** DATASET RECORDS follows **

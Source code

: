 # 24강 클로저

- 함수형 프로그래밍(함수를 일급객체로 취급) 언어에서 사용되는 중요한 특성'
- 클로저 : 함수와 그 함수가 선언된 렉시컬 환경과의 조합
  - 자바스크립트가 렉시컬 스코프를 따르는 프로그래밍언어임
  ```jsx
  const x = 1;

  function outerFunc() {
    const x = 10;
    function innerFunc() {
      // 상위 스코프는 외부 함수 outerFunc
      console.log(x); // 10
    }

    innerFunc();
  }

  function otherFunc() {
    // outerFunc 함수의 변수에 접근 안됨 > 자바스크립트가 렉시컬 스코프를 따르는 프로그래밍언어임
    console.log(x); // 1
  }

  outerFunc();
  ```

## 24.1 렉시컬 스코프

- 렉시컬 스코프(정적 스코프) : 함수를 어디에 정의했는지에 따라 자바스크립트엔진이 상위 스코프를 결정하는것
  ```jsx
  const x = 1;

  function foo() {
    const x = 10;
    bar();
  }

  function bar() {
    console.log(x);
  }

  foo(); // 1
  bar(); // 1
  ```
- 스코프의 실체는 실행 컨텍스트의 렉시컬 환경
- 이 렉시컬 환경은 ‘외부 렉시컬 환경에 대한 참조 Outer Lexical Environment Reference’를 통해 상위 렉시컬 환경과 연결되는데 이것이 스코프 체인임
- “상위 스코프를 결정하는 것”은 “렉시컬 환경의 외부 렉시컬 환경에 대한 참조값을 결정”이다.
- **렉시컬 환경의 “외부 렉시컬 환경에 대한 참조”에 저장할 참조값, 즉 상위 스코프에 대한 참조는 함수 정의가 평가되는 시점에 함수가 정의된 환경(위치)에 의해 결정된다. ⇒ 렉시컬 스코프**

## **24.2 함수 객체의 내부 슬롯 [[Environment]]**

** End of DATASET RECORDS **

Go line by line through the data and copy any that contain "자바스크립트가".

RESPONSE ::
  - 자바스크립트가 렉시컬 스코프를 따르는 프로그래밍언어임
    // outerFunc 함수의 변수에 접근 안됨 > 자바스크립트가 렉시컬 스코프를 따르는 프로그래밍언어임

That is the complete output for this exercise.